• Work to complete:
The reply to the records below should contain exactly the lines from the line with "- Assuming you" through the line with "## Méthodes", and nothing besides.

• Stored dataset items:
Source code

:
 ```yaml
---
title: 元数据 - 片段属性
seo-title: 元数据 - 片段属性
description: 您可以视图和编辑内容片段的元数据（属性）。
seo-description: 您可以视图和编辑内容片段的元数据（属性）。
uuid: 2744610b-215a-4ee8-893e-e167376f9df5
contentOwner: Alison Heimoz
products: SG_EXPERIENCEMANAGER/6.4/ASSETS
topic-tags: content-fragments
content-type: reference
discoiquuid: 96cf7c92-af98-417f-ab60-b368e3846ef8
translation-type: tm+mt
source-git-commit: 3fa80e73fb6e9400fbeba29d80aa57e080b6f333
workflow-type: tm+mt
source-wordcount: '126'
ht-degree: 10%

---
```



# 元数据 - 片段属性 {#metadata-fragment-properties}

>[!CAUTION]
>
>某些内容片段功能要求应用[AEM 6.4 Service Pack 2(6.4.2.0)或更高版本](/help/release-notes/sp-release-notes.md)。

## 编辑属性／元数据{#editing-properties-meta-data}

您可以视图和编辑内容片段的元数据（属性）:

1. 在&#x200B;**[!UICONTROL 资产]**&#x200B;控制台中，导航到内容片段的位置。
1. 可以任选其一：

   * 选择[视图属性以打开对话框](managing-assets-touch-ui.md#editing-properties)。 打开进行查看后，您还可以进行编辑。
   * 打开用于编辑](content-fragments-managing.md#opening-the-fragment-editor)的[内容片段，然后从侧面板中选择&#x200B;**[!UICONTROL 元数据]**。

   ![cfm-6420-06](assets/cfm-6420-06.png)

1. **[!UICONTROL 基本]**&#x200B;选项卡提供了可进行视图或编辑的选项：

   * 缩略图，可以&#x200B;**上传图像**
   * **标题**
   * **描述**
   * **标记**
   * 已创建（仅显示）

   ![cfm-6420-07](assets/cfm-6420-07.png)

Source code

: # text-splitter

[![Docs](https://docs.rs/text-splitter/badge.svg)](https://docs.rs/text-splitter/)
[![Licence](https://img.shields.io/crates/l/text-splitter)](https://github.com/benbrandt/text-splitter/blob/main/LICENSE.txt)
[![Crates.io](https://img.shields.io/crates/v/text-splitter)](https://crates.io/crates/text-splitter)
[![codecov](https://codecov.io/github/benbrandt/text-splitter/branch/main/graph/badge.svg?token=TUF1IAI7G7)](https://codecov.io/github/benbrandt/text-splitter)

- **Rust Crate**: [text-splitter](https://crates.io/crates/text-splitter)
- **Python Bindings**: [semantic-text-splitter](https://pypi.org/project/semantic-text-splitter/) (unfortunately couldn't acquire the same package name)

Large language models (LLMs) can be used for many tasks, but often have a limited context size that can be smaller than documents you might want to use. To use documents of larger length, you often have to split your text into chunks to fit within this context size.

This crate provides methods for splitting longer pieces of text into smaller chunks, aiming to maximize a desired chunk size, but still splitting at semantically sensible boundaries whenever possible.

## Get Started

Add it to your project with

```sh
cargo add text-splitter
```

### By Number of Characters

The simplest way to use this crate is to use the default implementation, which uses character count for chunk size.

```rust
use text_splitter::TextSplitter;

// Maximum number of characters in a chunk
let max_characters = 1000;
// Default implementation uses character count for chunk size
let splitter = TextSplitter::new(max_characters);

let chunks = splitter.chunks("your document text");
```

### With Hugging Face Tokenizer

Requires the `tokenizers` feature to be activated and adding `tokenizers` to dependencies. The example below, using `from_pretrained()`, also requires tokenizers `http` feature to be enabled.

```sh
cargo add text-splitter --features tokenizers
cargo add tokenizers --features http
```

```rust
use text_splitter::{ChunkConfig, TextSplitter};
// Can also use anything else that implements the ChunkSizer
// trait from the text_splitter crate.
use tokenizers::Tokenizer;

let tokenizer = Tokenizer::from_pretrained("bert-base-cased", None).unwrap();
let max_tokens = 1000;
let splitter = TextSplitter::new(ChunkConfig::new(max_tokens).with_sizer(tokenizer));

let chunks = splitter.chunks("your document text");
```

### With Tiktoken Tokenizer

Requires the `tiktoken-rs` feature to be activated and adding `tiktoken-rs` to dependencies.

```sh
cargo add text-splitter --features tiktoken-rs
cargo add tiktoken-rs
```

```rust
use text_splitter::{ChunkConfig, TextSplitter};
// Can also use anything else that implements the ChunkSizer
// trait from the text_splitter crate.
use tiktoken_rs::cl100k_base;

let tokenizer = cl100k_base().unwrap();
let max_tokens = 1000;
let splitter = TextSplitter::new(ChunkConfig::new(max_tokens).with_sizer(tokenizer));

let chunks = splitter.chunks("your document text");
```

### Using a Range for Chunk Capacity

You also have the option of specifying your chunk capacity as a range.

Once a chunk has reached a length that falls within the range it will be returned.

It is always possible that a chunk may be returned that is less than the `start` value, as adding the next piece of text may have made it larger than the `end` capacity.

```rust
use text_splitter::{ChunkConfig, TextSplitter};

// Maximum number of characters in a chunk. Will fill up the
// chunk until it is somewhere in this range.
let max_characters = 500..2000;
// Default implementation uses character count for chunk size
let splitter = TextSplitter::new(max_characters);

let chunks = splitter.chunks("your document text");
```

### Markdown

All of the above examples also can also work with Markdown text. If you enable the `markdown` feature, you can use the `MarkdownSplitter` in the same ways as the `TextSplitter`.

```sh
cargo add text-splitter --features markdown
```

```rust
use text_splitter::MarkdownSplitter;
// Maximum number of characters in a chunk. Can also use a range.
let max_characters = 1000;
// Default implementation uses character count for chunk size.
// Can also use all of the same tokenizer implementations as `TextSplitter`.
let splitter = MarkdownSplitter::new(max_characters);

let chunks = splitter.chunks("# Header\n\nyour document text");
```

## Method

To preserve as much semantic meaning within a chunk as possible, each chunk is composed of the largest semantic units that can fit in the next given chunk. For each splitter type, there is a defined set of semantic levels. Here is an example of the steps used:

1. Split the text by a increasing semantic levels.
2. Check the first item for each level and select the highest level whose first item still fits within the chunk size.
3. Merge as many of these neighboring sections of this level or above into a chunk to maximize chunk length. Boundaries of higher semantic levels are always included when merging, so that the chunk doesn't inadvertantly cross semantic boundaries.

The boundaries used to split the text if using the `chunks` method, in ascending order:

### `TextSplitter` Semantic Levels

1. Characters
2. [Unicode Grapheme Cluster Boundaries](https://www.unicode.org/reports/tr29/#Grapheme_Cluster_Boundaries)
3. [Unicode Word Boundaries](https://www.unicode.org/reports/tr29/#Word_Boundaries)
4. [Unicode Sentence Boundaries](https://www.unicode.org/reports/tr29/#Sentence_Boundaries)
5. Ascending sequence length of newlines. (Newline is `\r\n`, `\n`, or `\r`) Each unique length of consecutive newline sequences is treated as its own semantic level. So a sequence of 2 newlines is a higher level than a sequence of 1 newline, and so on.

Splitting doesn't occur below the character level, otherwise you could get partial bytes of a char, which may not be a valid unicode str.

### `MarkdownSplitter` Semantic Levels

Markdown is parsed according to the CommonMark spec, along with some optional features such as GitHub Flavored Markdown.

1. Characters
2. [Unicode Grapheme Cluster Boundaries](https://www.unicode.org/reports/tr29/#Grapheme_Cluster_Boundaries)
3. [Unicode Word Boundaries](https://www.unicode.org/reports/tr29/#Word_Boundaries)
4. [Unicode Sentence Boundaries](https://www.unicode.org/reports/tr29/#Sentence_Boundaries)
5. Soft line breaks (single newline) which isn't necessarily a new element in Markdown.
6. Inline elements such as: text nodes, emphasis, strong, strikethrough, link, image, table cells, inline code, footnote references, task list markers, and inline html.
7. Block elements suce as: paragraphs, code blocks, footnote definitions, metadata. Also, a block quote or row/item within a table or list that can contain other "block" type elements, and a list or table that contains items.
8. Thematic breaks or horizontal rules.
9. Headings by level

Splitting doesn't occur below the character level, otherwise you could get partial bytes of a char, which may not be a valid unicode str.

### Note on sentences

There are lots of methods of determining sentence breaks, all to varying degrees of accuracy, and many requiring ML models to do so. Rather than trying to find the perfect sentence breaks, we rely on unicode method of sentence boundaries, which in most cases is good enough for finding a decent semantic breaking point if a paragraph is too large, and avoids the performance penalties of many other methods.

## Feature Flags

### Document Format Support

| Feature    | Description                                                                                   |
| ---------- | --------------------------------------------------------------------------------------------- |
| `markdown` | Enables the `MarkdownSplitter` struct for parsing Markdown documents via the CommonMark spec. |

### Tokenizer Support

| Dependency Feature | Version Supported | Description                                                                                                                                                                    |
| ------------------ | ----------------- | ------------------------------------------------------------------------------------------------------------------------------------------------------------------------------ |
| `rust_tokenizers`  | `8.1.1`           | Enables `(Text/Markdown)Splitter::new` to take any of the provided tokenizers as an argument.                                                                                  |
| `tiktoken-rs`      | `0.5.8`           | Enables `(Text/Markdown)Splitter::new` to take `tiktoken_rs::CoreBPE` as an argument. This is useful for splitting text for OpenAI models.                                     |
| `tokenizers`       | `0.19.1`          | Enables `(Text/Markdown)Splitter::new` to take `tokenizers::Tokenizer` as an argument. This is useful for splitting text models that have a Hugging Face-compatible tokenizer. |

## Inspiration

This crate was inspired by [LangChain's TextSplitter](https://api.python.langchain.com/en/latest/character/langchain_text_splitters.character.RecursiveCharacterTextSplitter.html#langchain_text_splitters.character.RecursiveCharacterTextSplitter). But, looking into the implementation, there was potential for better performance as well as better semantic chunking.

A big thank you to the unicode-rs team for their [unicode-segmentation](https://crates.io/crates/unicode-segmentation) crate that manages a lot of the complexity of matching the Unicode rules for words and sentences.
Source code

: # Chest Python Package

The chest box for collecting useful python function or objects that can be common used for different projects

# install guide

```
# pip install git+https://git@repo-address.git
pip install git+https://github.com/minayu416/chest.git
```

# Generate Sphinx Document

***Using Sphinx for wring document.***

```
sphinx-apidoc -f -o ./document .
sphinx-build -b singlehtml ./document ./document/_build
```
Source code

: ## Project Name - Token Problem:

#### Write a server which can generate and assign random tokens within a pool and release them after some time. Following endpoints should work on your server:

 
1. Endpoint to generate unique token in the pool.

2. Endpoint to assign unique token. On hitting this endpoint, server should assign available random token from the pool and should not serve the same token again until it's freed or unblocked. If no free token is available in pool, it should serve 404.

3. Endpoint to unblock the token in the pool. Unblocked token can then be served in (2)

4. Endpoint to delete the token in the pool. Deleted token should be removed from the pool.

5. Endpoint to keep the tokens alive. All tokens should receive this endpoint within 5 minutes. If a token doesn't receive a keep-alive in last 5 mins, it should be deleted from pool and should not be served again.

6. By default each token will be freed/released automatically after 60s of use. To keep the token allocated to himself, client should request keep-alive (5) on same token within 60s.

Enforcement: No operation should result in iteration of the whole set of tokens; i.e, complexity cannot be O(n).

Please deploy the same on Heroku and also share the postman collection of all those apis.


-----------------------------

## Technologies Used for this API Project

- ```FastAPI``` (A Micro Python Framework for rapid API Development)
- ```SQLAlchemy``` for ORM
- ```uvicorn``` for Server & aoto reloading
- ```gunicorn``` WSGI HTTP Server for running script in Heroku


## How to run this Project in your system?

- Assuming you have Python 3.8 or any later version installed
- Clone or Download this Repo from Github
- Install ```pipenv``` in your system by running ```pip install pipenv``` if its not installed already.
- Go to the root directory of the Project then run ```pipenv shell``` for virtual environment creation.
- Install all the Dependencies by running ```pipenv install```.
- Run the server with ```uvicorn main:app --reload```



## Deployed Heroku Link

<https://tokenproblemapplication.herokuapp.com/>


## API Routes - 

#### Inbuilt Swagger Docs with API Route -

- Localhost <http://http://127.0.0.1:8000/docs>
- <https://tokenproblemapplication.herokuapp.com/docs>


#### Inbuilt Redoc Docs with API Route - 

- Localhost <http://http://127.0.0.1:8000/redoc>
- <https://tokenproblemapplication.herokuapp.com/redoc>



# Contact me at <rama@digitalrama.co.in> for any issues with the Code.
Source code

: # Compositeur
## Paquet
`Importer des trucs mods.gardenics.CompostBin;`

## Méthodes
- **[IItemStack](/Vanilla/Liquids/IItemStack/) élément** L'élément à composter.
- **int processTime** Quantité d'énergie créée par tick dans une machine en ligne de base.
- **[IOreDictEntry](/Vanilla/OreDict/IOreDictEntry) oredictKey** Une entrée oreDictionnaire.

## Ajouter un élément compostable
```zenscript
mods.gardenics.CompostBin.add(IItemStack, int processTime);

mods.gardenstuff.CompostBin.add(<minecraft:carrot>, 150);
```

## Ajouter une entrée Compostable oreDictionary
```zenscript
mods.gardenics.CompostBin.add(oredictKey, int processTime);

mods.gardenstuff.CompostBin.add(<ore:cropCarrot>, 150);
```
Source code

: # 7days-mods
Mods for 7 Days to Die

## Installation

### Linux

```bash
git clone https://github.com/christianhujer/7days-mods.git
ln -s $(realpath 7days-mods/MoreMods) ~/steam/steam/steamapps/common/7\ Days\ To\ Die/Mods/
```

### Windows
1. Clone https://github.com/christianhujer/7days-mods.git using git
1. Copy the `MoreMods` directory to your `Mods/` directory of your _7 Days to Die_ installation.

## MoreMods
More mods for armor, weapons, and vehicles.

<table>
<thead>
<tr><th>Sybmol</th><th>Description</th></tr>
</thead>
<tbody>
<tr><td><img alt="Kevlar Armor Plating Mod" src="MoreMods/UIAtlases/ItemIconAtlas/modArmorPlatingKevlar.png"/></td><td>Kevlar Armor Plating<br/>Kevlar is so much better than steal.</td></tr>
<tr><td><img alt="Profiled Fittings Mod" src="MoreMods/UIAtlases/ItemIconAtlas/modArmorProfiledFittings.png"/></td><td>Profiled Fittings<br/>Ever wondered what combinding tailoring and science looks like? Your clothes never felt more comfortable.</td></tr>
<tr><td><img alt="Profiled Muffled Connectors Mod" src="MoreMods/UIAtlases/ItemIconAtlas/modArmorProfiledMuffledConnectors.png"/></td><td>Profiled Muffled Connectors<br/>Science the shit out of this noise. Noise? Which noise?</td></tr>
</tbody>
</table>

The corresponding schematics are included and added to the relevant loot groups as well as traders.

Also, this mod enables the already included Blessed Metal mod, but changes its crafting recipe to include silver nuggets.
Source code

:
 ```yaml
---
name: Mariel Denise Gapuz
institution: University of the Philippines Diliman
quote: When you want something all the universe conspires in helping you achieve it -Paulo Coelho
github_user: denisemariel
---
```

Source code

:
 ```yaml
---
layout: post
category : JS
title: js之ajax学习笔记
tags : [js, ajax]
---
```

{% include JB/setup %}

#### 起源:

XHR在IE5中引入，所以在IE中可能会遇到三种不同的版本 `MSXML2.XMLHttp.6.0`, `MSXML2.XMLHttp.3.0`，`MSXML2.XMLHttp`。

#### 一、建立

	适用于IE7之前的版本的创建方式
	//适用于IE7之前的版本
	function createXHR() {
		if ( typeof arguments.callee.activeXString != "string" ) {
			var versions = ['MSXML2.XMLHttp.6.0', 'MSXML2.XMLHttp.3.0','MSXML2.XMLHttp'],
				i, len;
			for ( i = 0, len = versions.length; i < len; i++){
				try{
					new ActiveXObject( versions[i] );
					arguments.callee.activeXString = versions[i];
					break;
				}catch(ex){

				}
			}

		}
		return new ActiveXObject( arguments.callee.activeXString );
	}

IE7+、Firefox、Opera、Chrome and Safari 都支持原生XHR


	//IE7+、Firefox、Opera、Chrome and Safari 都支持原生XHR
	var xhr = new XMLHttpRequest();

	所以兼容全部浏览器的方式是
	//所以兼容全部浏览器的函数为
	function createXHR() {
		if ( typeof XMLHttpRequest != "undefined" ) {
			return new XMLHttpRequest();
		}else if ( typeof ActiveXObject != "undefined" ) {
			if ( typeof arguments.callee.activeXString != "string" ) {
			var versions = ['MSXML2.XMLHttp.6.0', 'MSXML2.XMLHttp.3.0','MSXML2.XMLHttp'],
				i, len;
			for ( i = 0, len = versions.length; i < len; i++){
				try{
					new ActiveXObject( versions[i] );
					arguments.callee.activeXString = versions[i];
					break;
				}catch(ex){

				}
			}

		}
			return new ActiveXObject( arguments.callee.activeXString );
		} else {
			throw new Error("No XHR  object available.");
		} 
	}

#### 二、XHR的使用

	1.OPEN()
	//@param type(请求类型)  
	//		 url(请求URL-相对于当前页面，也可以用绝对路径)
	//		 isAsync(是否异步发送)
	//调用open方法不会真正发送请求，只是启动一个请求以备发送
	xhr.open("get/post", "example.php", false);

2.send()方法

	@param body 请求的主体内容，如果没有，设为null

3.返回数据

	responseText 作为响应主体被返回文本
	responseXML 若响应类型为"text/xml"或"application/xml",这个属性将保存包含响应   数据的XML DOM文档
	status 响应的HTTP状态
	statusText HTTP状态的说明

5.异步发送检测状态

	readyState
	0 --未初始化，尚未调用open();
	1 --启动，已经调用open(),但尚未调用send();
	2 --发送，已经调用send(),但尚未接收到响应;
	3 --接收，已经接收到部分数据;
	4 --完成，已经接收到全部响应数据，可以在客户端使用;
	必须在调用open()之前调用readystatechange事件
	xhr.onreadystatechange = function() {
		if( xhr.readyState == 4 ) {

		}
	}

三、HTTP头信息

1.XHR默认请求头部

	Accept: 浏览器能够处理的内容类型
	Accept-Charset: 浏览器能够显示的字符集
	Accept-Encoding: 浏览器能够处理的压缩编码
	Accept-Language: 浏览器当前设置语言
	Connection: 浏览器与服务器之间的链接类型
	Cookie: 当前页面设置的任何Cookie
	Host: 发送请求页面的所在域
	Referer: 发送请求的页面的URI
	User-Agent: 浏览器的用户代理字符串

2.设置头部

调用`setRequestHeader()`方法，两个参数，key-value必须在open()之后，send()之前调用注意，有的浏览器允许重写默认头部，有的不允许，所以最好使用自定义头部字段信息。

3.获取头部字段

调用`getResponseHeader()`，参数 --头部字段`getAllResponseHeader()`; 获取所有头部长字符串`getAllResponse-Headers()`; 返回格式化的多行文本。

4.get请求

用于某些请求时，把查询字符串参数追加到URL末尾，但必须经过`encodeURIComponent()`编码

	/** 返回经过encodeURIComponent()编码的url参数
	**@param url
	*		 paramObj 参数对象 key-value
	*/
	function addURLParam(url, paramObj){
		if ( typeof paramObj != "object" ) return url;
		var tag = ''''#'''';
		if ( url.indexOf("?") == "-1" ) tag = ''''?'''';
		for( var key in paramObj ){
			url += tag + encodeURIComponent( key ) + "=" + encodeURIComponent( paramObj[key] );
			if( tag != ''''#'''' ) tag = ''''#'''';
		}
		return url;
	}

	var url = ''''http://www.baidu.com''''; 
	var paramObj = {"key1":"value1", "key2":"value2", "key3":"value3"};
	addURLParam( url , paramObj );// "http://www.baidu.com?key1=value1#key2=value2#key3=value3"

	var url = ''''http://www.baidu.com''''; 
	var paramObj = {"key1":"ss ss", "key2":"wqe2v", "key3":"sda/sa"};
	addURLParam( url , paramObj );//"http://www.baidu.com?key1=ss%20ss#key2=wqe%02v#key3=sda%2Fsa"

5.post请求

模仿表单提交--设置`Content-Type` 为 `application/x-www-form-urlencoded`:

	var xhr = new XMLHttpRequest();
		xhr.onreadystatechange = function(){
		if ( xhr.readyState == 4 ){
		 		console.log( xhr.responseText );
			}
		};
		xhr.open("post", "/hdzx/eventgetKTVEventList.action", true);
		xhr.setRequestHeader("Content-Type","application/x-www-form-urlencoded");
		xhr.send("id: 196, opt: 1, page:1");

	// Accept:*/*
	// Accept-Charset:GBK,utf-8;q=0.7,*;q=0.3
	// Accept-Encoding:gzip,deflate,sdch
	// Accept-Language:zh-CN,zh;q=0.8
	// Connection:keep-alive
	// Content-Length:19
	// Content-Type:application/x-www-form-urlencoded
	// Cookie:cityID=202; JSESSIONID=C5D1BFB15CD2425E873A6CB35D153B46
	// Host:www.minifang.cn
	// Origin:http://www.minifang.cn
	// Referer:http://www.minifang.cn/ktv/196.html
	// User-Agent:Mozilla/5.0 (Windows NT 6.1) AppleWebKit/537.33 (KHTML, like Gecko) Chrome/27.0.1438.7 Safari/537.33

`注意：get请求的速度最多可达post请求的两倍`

• Task result:
- Assuming you have Python 3.8 or any later version installed
- Clone or Download this Repo from Github
- Install ```pipenv``` in your system by running ```pip install pipenv``` if its not installed already.
- Go to the root directory of the Project then run ```pipenv shell``` for virtual environment creation.
- Install all the Dependencies by running ```pipenv install```.
- Run the server with ```uvicorn main:app --reload```



## Deployed Heroku Link

<https://tokenproblemapplication.herokuapp.com/>


## API Routes - 

#### Inbuilt Swagger Docs with API Route -

- Localhost <http://http://127.0.0.1:8000/docs>
- <https://tokenproblemapplication.herokuapp.com/docs>


#### Inbuilt Redoc Docs with API Route - 

- Localhost <http://http://127.0.0.1:8000/redoc>
- <https://tokenproblemapplication.herokuapp.com/redoc>



# Contact me at <rama@digitalrama.co.in> for any issues with the Code.
Source code

: # Compositeur
## Paquet
`Importer des trucs mods.gardenics.CompostBin;`

## Méthodes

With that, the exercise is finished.